Becoming Steve Jobs
- First edition
- Author: Brent Schlender Rick Tetzeli
- Cover artist: Doug Menuez
- Language: English
- Genre: Biography
- Publisher: Crown Business
- Publication date: March 24, 2015
- Publication place: United States
- Media type: E-book, Print (Hardback and Paperback), and Audiobook
- Pages: 464 pp.
- ISBN: 978-0-385-34740-2

= Becoming Steve Jobs =

2015 biography of Steve Jobs by Brent Schlender and Rick Tetzeli

Becoming Steve Jobs: The Evolution of a Reckless Upstart into a Visionary Leader by journalists Brent Schlender and Rick Tetzeli, is an unauthorized biography of Steve Jobs. Rick Tetzeli is Executive Editor of Fast Company and Brent Schlender is a writer, editor, and author, best known for his award-winning magazine profiles of prominent entrepreneurs and business leaders of the Digital Revolution. The book was released on 24 March 2015 by Crown Business in the US.

Apple spokesman Steve Dowling admitted that Apple helped the authors in writing the book, as the company felt it could do more for its founder. In addition, Tim Cook was not happy with Walter Isaacson's official biography, Steve Jobs. Reviews from Apple Inc. for Becoming Steve Jobs have been positive, with Bill Atkinson describing it as "the best accounting of Jobs ... it did a really good job of showing the arc of Steve's career".

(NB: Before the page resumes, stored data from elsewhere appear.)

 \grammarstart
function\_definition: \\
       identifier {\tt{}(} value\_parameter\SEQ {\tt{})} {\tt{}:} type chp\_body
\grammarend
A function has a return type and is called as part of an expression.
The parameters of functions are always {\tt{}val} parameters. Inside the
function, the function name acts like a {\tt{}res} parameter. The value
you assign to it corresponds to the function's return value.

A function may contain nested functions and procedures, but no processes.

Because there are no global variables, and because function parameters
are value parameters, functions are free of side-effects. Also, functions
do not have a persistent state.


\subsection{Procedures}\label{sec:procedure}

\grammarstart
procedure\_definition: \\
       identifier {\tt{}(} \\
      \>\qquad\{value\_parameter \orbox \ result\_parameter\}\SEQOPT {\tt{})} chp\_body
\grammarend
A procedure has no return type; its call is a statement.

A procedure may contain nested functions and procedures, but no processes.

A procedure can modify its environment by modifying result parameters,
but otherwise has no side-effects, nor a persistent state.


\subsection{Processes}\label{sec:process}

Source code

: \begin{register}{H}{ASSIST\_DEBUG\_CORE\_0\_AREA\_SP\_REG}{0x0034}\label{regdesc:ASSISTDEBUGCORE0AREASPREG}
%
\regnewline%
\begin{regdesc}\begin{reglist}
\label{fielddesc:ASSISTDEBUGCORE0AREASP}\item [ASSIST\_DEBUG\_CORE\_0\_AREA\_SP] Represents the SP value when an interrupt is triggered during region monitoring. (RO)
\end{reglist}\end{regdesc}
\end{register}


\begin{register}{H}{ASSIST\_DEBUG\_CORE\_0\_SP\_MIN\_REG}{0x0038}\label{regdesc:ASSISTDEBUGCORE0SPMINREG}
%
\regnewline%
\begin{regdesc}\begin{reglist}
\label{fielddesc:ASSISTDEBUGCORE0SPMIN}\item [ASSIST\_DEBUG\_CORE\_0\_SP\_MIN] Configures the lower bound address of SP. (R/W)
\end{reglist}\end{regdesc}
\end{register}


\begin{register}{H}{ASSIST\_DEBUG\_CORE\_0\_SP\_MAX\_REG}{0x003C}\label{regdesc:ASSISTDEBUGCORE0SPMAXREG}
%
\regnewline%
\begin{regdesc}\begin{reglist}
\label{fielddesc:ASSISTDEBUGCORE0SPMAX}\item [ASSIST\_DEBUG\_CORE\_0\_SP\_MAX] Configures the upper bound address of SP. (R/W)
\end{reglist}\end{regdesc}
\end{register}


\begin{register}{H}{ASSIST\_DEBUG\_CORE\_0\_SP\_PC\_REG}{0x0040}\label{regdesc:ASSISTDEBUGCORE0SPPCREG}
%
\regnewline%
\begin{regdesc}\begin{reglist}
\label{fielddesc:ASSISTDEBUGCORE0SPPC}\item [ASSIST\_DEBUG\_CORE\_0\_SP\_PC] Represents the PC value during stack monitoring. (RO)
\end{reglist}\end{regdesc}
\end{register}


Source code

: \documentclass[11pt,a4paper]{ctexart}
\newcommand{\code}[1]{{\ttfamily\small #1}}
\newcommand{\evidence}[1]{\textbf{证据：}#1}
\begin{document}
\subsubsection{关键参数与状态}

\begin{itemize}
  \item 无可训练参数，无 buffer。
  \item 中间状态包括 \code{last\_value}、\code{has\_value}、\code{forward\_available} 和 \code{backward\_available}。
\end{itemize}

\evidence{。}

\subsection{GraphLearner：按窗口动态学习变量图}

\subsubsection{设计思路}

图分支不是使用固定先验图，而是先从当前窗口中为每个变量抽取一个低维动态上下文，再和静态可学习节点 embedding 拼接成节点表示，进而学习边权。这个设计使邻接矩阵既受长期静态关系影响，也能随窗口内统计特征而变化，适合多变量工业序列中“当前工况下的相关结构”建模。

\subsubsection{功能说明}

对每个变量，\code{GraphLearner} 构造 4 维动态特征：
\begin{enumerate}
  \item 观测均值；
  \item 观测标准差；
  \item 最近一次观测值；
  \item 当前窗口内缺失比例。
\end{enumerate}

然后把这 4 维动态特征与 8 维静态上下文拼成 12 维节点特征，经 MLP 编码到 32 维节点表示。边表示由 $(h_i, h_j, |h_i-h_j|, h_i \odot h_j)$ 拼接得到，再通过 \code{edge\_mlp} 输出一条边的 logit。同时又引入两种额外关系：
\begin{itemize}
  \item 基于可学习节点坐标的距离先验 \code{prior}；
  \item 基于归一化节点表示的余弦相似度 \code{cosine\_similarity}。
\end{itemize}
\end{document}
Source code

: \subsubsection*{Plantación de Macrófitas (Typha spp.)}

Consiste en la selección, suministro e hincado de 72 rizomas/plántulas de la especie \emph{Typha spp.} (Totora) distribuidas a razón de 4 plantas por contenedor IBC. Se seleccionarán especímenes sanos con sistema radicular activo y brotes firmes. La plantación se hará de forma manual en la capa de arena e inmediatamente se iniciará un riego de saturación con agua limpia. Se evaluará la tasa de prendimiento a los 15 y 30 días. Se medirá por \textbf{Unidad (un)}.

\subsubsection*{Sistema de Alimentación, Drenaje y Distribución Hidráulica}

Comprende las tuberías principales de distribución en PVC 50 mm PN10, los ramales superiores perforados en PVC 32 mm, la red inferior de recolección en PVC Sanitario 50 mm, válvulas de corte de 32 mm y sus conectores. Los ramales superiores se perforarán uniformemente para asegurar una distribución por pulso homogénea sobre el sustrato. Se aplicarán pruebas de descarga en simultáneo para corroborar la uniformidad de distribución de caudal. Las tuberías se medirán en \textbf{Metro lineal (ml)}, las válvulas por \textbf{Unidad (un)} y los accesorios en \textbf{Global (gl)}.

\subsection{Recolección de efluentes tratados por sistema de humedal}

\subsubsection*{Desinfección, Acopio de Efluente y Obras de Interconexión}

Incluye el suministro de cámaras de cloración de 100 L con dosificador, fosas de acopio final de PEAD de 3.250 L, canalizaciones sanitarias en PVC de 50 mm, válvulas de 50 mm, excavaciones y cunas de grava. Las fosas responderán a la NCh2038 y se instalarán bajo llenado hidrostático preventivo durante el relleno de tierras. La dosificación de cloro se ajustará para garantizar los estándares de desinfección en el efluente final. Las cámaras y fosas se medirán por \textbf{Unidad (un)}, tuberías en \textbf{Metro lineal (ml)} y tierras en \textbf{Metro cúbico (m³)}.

The book is noted for revealing previous publicly unknown events from Jobs' life, such as when in 2009, Tim Cook offered a portion of his liver to Jobs, since both share a rare blood type. Jobs responded by yelling, "I'll never let you do that. I'll never do that."

The front cover uses a photographic portrait of Jobs from the book Fearless Genius: The Digital Revolution in Silicon Valley 1985-2000 by Doug Menuez. The photograph was taken by Doug Menuez.